START Material supplied

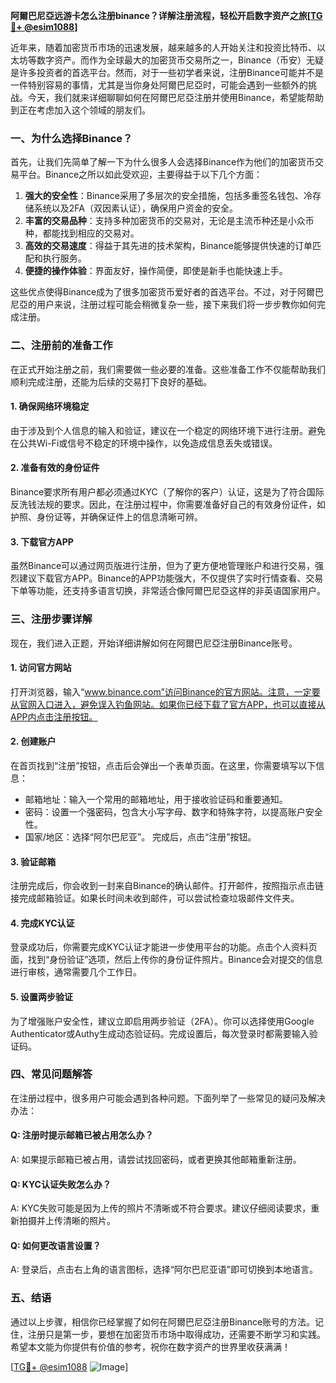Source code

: **阿爾巴尼亞远游卡怎么注册binance？详解注册流程，轻松开启数字资产之旅[[TG💪+ @esim1088](https://t.me/s/esim1088)]**

近年来，随着加密货币市场的迅速发展，越来越多的人开始关注和投资比特币、以太坊等数字资产。而作为全球最大的加密货币交易所之一，Binance（币安）无疑是许多投资者的首选平台。然而，对于一些初学者来说，注册Binance可能并不是一件特别容易的事情，尤其是当你身处阿爾巴尼亞时，可能会遇到一些额外的挑战。今天，我们就来详细聊聊如何在阿爾巴尼亞注册并使用Binance，希望能帮助到正在考虑加入这个领域的朋友们。

### 一、为什么选择Binance？

首先，让我们先简单了解一下为什么很多人会选择Binance作为他们的加密货币交易平台。Binance之所以如此受欢迎，主要得益于以下几个方面：

1. **强大的安全性**：Binance采用了多层次的安全措施，包括多重签名钱包、冷存储系统以及2FA（双因素认证），确保用户资金的安全。
2. **丰富的交易品种**：支持多种加密货币的交易对，无论是主流币种还是小众币种，都能找到相应的交易对。
3. **高效的交易速度**：得益于其先进的技术架构，Binance能够提供快速的订单匹配和执行服务。
4. **便捷的操作体验**：界面友好，操作简便，即使是新手也能快速上手。

这些优点使得Binance成为了很多加密货币爱好者的首选平台。不过，对于阿爾巴尼亞的用户来说，注册过程可能会稍微复杂一些，接下来我们将一步步教你如何完成注册。

### 二、注册前的准备工作

在正式开始注册之前，我们需要做一些必要的准备。这些准备工作不仅能帮助我们顺利完成注册，还能为后续的交易打下良好的基础。

#### 1. 确保网络环境稳定

由于涉及到个人信息的输入和验证，建议在一个稳定的网络环境下进行注册。避免在公共Wi-Fi或信号不稳定的环境中操作，以免造成信息丢失或错误。

#### 2. 准备有效的身份证件

Binance要求所有用户都必须通过KYC（了解你的客户）认证，这是为了符合国际反洗钱法规的要求。因此，在注册过程中，你需要准备好自己的有效身份证件，如护照、身份证等，并确保证件上的信息清晰可辨。

#### 3. 下载官方APP

虽然Binance可以通过网页版进行注册，但为了更方便地管理账户和进行交易，强烈建议下载官方APP。Binance的APP功能强大，不仅提供了实时行情查看、交易下单等功能，还支持多语言切换，非常适合像阿爾巴尼亞这样的非英语国家用户。

### 三、注册步骤详解

现在，我们进入正题，开始详细讲解如何在阿爾巴尼亞注册Binance账号。

#### 1. 访问官方网站

打开浏览器，输入“www.binance.com”访问Binance的官方网站。注意，一定要从官网入口进入，避免误入钓鱼网站。如果你已经下载了官方APP，也可以直接从APP内点击注册按钮。

#### 2. 创建账户

在首页找到“注册”按钮，点击后会弹出一个表单页面。在这里，你需要填写以下信息：
- 邮箱地址：输入一个常用的邮箱地址，用于接收验证码和重要通知。
- 密码：设置一个强密码，包含大小写字母、数字和特殊字符，以提高账户安全性。
- 国家/地区：选择“阿尔巴尼亚”。
完成后，点击“注册”按钮。

#### 3. 验证邮箱

注册完成后，你会收到一封来自Binance的确认邮件。打开邮件，按照指示点击链接完成邮箱验证。如果长时间未收到邮件，可以尝试检查垃圾邮件文件夹。

#### 4. 完成KYC认证

登录成功后，你需要完成KYC认证才能进一步使用平台的功能。点击个人资料页面，找到“身份验证”选项，然后上传你的身份证件照片。Binance会对提交的信息进行审核，通常需要几个工作日。

#### 5. 设置两步验证

为了增强账户安全性，建议立即启用两步验证（2FA）。你可以选择使用Google Authenticator或Authy生成动态验证码。完成设置后，每次登录时都需要输入验证码。

### 四、常见问题解答

在注册过程中，很多用户可能会遇到各种问题。下面列举了一些常见的疑问及解决办法：

#### Q: 注册时提示邮箱已被占用怎么办？
A: 如果提示邮箱已被占用，请尝试找回密码，或者更换其他邮箱重新注册。

#### Q: KYC认证失败怎么办？
A: KYC失败可能是因为上传的照片不清晰或不符合要求。建议仔细阅读要求，重新拍摄并上传清晰的照片。

#### Q: 如何更改语言设置？
A: 登录后，点击右上角的语言图标，选择“阿尔巴尼亚语”即可切换到本地语言。

### 五、结语

通过以上步骤，相信你已经掌握了如何在阿爾巴尼亞注册Binance账号的方法。记住，注册只是第一步，要想在加密货币市场中取得成功，还需要不断学习和实践。希望本文能为你提供有价值的参考，祝你在数字资产的世界里收获满满！

[[TG💪+ @esim1088](https://t.me/s/esim1088) ![Image](https://i.postimg.cc/4NQfJmqS/Snipaste-2025-05-13-00-14-12.png)]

END Material supplied

** Exercise requirements **
Lines with "https" in them are what the answer must contain; copy each from the records above.

** Task response **
: **阿爾巴尼亞远游卡怎么注册binance？详解注册流程，轻松开启数字资产之旅[[TG💪+ @esim1088](https://t.me/s/esim1088)]**
[[TG💪+ @esim1088](https://t.me/s/esim1088) ![Image](https://i.postimg.cc/4NQfJmqS/Snipaste-2025-05-13-00-14-12.png)]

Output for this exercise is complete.